» Work instructions
The lines below starting at the line containing "selected points." and ending at the line containing "Ideally the answer" are to be repeated exactly, with both ends kept and nothing else added.

******

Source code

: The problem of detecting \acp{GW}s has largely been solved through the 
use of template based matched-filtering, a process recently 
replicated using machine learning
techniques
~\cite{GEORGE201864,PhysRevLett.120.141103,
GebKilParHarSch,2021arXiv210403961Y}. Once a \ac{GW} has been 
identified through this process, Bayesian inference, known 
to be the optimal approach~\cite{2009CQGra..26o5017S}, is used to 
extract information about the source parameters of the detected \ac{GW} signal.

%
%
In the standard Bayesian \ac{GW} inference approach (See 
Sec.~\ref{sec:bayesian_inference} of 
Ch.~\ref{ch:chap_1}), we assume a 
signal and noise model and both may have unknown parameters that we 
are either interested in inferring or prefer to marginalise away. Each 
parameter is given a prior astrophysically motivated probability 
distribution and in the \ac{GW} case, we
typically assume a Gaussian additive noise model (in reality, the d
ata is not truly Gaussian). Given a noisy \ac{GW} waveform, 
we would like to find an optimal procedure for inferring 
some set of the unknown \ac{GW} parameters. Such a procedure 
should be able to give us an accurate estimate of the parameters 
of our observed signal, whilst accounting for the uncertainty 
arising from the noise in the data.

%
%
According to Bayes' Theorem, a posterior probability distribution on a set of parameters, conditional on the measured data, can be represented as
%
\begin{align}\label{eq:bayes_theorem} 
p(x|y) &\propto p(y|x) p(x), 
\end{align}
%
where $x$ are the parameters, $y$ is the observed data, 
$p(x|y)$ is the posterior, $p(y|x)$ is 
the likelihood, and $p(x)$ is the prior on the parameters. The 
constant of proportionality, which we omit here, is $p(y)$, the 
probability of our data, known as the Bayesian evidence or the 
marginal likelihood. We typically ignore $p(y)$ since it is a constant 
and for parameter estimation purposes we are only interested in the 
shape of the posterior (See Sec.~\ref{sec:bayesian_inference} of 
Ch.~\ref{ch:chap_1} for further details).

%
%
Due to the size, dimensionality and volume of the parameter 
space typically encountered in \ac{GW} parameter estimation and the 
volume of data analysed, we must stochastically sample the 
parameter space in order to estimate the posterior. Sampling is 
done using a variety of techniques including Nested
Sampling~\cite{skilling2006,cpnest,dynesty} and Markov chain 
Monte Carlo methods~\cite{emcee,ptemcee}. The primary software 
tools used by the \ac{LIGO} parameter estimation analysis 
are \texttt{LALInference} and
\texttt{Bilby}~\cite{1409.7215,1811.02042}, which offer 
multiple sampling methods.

******

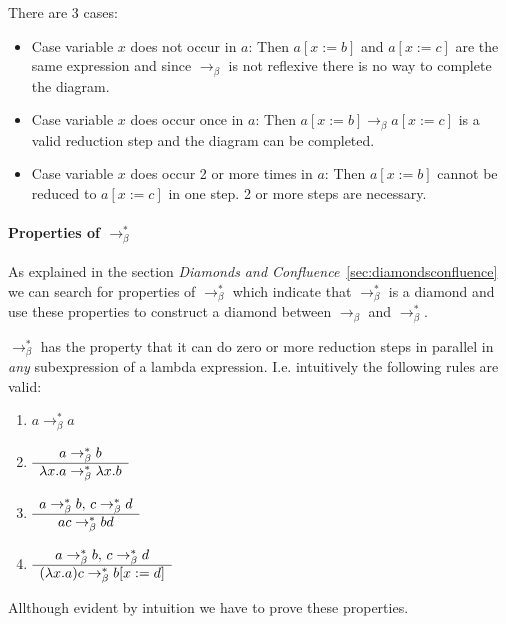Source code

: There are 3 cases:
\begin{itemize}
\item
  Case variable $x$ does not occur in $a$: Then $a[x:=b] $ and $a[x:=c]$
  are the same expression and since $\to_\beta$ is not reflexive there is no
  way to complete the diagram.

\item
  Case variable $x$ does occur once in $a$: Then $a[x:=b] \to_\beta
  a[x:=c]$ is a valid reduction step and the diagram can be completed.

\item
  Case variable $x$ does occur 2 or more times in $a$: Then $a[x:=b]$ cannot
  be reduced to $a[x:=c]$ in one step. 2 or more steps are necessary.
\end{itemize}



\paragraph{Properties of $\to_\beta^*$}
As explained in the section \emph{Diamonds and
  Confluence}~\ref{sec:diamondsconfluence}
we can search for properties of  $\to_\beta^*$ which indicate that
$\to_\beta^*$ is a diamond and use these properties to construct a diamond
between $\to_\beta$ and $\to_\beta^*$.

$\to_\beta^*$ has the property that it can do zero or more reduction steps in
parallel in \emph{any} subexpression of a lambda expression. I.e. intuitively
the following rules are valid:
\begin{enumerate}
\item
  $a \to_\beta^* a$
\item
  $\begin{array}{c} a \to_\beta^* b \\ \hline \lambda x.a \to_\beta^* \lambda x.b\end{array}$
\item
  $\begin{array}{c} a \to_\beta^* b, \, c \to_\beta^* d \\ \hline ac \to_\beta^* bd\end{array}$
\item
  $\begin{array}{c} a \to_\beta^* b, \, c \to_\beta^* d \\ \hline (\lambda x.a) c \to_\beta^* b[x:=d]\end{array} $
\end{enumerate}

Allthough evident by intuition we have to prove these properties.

******

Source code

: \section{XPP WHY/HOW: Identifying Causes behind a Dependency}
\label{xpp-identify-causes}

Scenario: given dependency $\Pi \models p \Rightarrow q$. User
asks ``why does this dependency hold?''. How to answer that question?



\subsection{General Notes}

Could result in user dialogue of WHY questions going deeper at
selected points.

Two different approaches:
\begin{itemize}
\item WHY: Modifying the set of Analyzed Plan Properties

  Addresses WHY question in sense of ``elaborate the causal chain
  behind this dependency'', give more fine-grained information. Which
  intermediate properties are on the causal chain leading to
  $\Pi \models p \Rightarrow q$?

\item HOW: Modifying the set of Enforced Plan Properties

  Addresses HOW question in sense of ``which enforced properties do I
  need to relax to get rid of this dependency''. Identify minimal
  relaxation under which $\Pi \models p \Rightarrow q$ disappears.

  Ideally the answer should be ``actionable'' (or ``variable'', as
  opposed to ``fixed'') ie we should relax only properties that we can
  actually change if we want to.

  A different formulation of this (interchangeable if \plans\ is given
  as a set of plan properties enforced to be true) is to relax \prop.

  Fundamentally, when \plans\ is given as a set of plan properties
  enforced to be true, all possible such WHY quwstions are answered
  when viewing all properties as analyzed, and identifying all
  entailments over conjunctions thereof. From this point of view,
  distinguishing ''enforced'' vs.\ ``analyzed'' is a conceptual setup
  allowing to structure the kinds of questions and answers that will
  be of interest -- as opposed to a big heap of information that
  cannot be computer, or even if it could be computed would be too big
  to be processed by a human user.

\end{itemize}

******

» Response to the task
selected points.

Two different approaches:
\begin{itemize}
\item WHY: Modifying the set of Analyzed Plan Properties

  Addresses WHY question in sense of ``elaborate the causal chain
  behind this dependency'', give more fine-grained information. Which
  intermediate properties are on the causal chain leading to
  $\Pi \models p \Rightarrow q$?

\item HOW: Modifying the set of Enforced Plan Properties

  Addresses HOW question in sense of ``which enforced properties do I
  need to relax to get rid of this dependency''. Identify minimal
  relaxation under which $\Pi \models p \Rightarrow q$ disappears.

  Ideally the answer should be ``actionable'' (or ``variable'', as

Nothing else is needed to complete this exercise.